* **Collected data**

►

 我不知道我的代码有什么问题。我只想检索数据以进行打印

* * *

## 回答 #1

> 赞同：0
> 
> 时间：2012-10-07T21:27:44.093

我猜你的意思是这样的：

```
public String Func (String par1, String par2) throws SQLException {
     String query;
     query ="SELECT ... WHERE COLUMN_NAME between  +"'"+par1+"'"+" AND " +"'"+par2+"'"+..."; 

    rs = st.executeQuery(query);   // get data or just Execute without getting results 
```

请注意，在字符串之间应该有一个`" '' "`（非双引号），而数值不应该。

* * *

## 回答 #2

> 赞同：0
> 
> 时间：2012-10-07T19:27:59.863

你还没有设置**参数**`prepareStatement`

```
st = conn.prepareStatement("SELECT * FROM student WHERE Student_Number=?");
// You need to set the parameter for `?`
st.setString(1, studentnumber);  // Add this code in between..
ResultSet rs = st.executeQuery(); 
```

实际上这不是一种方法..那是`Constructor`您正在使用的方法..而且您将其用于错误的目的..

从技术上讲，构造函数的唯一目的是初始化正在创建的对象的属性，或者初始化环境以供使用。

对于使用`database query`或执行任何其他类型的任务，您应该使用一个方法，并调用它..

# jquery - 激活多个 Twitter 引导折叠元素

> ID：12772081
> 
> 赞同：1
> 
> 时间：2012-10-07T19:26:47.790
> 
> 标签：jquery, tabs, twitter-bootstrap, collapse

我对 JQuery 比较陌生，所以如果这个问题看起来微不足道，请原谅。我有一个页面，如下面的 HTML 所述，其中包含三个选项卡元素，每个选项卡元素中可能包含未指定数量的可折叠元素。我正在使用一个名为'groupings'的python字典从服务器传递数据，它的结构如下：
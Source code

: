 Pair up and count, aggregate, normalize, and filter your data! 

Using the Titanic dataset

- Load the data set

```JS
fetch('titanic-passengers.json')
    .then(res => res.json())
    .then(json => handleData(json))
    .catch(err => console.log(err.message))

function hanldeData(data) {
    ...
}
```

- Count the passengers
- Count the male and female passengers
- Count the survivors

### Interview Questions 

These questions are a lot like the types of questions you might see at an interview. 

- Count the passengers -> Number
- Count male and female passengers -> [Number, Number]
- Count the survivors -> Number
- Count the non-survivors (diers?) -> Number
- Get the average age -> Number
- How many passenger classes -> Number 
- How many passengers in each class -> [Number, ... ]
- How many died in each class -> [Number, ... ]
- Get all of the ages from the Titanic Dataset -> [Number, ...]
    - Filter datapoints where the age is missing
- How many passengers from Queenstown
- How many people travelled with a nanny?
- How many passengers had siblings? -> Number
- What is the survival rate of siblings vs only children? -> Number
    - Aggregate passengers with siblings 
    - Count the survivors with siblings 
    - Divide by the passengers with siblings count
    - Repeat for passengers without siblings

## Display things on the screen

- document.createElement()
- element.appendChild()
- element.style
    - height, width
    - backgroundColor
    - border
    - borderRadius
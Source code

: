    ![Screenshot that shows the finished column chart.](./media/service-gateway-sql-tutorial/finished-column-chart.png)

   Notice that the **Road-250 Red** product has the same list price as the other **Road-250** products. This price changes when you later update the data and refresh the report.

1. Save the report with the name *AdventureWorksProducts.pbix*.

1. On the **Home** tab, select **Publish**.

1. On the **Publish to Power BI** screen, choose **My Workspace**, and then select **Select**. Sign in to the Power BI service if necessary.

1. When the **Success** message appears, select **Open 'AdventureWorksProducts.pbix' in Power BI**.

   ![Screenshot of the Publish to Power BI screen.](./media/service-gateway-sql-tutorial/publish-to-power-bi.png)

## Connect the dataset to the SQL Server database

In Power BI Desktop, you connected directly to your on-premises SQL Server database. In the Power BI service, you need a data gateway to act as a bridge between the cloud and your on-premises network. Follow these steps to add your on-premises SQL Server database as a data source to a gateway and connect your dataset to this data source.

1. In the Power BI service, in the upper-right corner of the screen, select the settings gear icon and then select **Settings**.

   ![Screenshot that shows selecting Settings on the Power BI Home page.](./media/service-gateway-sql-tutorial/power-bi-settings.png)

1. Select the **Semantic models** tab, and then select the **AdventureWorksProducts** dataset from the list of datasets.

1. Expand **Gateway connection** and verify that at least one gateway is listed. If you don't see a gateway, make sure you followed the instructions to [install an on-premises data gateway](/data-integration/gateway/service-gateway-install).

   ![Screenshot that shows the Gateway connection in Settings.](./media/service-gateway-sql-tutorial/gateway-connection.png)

◄

* **Exercise aim**
Find "- height, width" in the entries above and copy that whole line exactly, then each line after it through the line that contains "## Connect the".

* **Worked solution**
    - height, width
    - backgroundColor
    - border
    - borderRadius
Source code

:    ![Screenshot that shows the finished column chart.](./media/service-gateway-sql-tutorial/finished-column-chart.png)

   Notice that the **Road-250 Red** product has the same list price as the other **Road-250** products. This price changes when you later update the data and refresh the report.

1. Save the report with the name *AdventureWorksProducts.pbix*.

1. On the **Home** tab, select **Publish**.

1. On the **Publish to Power BI** screen, choose **My Workspace**, and then select **Select**. Sign in to the Power BI service if necessary.

1. When the **Success** message appears, select **Open 'AdventureWorksProducts.pbix' in Power BI**.

   ![Screenshot of the Publish to Power BI screen.](./media/service-gateway-sql-tutorial/publish-to-power-bi.png)

## Connect the dataset to the SQL Server database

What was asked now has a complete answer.